[Records excerpted from a collection]
§
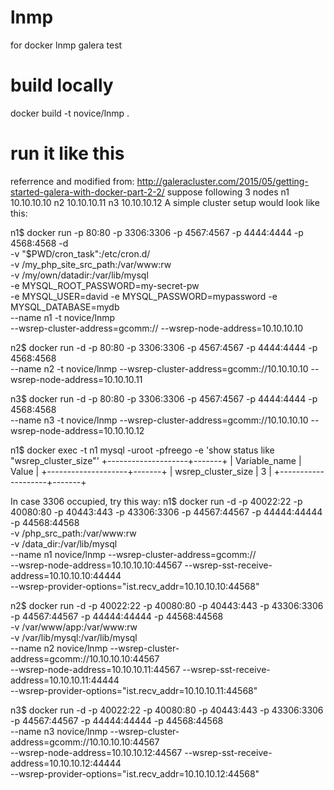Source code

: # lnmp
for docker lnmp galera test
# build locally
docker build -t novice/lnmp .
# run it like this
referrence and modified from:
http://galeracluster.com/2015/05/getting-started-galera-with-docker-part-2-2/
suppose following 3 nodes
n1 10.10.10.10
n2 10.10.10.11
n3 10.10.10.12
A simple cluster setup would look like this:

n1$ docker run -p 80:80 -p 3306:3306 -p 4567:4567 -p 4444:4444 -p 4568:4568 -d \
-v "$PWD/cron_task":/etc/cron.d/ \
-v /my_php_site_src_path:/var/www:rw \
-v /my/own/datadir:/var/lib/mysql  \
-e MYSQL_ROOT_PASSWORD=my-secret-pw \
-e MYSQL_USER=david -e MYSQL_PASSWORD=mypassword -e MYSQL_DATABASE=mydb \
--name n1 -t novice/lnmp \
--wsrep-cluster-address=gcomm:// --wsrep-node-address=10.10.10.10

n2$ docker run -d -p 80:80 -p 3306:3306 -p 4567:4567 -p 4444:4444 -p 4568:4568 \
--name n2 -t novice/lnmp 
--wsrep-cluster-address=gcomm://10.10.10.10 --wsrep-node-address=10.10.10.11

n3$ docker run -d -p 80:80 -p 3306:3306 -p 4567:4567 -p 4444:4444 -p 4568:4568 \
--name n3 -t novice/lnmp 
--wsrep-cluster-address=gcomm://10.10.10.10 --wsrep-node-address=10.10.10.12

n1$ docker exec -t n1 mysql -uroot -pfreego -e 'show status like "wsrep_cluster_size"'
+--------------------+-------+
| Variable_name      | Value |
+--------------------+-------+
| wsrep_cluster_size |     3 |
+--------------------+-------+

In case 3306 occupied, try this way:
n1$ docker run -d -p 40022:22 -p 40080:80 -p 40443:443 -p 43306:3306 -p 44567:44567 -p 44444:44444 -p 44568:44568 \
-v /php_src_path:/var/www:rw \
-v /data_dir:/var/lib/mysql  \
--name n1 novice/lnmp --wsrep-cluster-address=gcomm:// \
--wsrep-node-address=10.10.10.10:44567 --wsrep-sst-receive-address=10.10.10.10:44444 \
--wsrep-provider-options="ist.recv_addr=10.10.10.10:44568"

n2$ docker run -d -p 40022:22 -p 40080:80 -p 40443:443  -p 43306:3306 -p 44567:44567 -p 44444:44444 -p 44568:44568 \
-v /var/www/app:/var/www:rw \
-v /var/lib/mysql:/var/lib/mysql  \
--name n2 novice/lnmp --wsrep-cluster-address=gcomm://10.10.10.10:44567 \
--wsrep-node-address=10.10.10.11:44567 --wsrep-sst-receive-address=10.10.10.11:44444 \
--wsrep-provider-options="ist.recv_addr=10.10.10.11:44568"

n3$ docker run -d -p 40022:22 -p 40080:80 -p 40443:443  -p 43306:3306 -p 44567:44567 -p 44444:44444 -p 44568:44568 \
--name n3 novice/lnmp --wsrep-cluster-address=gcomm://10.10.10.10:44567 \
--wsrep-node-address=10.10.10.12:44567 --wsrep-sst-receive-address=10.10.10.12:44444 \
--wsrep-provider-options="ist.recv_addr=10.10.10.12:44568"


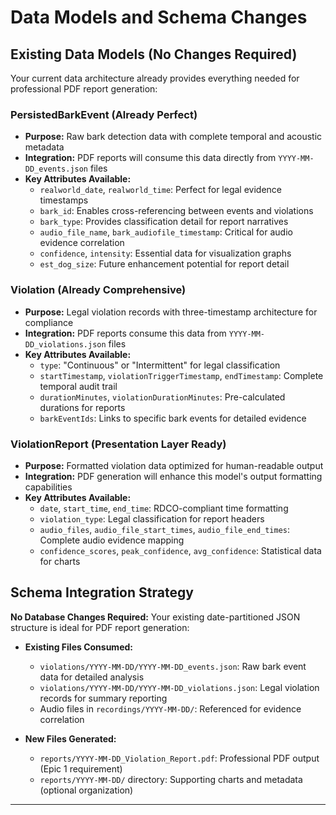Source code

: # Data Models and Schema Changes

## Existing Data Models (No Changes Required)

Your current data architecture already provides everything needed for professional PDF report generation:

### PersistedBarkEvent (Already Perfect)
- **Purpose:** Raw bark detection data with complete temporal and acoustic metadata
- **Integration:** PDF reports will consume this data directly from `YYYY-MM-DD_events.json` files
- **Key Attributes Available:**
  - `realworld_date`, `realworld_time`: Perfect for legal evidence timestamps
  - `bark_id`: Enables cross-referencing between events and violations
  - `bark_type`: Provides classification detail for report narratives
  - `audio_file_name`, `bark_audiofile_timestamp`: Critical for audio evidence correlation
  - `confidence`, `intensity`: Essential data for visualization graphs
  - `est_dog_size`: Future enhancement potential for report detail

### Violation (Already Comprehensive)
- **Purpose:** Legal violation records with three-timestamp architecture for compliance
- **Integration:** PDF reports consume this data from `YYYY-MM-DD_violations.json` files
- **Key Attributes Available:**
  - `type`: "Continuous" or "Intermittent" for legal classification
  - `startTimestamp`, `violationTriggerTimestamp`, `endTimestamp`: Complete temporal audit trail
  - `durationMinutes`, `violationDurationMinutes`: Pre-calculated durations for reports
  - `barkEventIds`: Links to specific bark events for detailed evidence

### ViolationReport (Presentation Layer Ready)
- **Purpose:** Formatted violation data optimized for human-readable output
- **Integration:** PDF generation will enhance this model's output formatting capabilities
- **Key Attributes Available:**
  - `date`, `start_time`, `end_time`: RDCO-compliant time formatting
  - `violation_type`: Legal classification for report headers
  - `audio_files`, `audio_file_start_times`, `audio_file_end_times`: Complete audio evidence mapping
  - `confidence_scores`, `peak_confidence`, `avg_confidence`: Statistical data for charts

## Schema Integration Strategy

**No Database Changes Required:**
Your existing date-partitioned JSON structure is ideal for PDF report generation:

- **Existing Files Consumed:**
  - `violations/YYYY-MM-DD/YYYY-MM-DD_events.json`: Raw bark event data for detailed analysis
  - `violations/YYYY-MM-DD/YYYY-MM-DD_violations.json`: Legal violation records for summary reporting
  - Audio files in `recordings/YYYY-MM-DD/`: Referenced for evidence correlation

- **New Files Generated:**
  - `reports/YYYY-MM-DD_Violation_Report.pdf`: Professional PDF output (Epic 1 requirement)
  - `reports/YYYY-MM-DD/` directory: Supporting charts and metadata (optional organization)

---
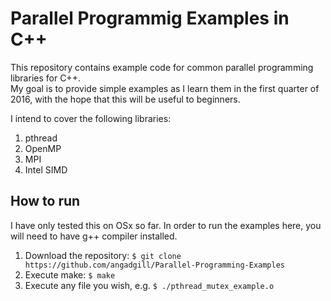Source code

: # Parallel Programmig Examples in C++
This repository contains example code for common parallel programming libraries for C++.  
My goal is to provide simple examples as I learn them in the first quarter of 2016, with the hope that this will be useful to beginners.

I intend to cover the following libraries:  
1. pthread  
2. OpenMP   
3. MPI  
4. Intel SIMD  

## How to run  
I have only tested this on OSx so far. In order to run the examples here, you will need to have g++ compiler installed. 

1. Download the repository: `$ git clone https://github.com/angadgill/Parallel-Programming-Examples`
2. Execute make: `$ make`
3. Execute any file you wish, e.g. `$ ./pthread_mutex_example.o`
§
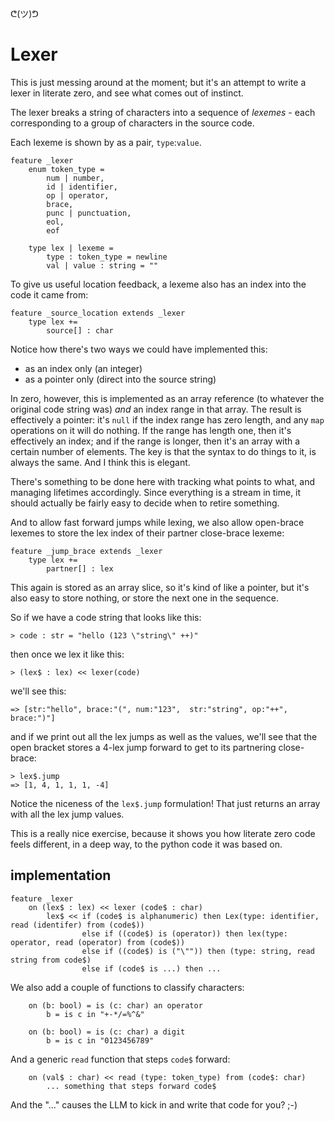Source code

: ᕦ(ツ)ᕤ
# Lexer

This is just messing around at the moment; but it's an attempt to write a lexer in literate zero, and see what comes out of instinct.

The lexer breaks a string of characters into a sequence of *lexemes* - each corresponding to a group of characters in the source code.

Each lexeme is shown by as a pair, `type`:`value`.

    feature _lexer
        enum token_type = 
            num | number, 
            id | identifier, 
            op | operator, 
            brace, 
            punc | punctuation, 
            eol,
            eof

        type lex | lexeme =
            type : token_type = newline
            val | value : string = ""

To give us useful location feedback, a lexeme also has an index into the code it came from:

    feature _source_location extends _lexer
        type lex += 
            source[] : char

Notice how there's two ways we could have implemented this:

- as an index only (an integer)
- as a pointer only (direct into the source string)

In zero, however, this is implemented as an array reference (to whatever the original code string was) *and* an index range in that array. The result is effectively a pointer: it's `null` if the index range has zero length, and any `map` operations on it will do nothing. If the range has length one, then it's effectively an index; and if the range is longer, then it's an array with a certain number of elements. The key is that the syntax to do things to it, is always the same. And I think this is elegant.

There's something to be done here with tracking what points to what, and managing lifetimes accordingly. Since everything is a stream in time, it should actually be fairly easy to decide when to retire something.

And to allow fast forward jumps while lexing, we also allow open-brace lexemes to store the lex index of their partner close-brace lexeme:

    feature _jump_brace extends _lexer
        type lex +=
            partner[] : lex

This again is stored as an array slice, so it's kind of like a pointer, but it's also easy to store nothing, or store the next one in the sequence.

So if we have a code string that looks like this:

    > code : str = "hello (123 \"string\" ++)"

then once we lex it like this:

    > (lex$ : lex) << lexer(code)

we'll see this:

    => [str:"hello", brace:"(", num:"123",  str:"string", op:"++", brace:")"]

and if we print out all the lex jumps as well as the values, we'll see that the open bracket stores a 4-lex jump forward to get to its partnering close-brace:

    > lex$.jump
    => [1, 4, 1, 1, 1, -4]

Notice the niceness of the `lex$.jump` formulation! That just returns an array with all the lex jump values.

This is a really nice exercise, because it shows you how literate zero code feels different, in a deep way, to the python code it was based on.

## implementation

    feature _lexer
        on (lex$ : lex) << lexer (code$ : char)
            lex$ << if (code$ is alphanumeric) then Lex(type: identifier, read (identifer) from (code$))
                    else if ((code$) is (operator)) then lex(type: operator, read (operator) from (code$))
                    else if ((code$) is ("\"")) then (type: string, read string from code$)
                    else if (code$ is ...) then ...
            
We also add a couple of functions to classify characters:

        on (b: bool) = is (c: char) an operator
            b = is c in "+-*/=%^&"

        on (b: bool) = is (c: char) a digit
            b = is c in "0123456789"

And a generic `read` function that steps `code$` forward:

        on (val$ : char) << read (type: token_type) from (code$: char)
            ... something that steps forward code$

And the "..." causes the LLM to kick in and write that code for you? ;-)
§
What is expected ->
Look above for the line containing "-e MYSQL_ROOT_PASSWORD=my-secret-pw \" and the line containing "n2$ docker run -d -p 80:80". Transcribe both, with the lines between them, exactly.

Solution ->
-e MYSQL_ROOT_PASSWORD=my-secret-pw \
-e MYSQL_USER=david -e MYSQL_PASSWORD=mypassword -e MYSQL_DATABASE=mydb \
--name n1 -t novice/lnmp \
--wsrep-cluster-address=gcomm:// --wsrep-node-address=10.10.10.10

n2$ docker run -d -p 80:80 -p 3306:3306 -p 4567:4567 -p 4444:4444 -p 4568:4568 \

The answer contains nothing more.